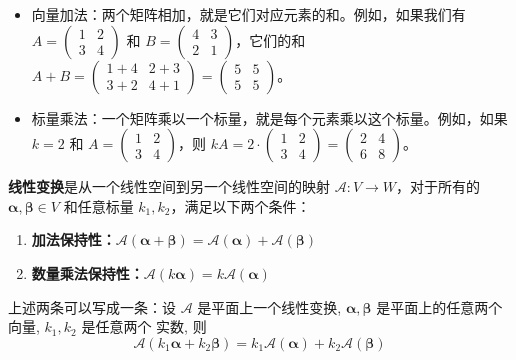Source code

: \begin{itemize}
    \item 向量加法：两个矩阵相加，就是它们对应元素的和。例如，如果我们有 \(A = \begin{pmatrix} 1 & 2 \\ 3 & 4 \end{pmatrix}\) 和 \(B = \begin{pmatrix} 4 & 3 \\ 2 & 1 \end{pmatrix}\)，它们的和 \(A + B = \begin{pmatrix} 1+4 & 2+3 \\ 3+2 & 4+1 \end{pmatrix} = \begin{pmatrix} 5 & 5 \\ 5 & 5 \end{pmatrix}\)。
    \item 标量乘法：一个矩阵乘以一个标量，就是每个元素乘以这个标量。例如，如果 \(k = 2\) 和 \(A = \begin{pmatrix} 1 & 2 \\ 3 & 4 \end{pmatrix}\)，则 \(kA = 2 \cdot \begin{pmatrix} 1 & 2 \\ 3 & 4 \end{pmatrix} = \begin{pmatrix} 2 & 4 \\ 6 & 8 \end{pmatrix}\)。
\end{itemize}

\begin{definition}[线性变换]
    \textcolor{third}{\bf 线性变换}是从一个线性空间到另一个线性空间的映射 \(\mathcal{A}: V \rightarrow W\)，对于所有的 \(\boldsymbol{\alpha}, \boldsymbol{\beta} \in V\) 和任意标量 \(k_1, k_2\)，满足以下两个条件：

    \begin{enumerate}
        \item \textbf{加法保持性：}\(\mathcal{A}(\boldsymbol{\alpha} + \boldsymbol{\beta}) = \mathcal{A}(\boldsymbol{\alpha}) + \mathcal{A}(\boldsymbol{\beta})\)
        \item \textbf{数量乘法保持性：}\(\mathcal{A}(k\boldsymbol{\alpha}) = k\mathcal{A}(\boldsymbol{\alpha})\)
    \end{enumerate}
\end{definition}

上述两条可以写成一条：设 $\mathcal{A}$ 是平面上一个线性变换, $\boldsymbol{\alpha}, \boldsymbol{\beta}$ 是平面上的任意两个向量, $k_1, k_2$ 是任意两个 实数, 则
\begin{equation}
  \mathcal{A}\left(k_1 \boldsymbol{\alpha}+k_2 \boldsymbol{\beta}\right)=k_1 \mathcal{A} (\boldsymbol{\alpha})+k_2 \mathcal{A} (\boldsymbol{\beta})
\end{equation}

(WHAT TO DO): Search the records for the word "beta". Copy each line where it appears.

(FINISHED TASK):
    \textcolor{third}{\bf 线性变换}是从一个线性空间到另一个线性空间的映射 \(\mathcal{A}: V \rightarrow W\)，对于所有的 \(\boldsymbol{\alpha}, \boldsymbol{\beta} \in V\) 和任意标量 \(k_1, k_2\)，满足以下两个条件：
        \item \textbf{加法保持性：}\(\mathcal{A}(\boldsymbol{\alpha} + \boldsymbol{\beta}) = \mathcal{A}(\boldsymbol{\alpha}) + \mathcal{A}(\boldsymbol{\beta})\)
上述两条可以写成一条：设 $\mathcal{A}$ 是平面上一个线性变换, $\boldsymbol{\alpha}, \boldsymbol{\beta}$ 是平面上的任意两个向量, $k_1, k_2$ 是任意两个 实数, 则
  \mathcal{A}\left(k_1 \boldsymbol{\alpha}+k_2 \boldsymbol{\beta}\right)=k_1 \mathcal{A} (\boldsymbol{\alpha})+k_2 \mathcal{A} (\boldsymbol{\beta})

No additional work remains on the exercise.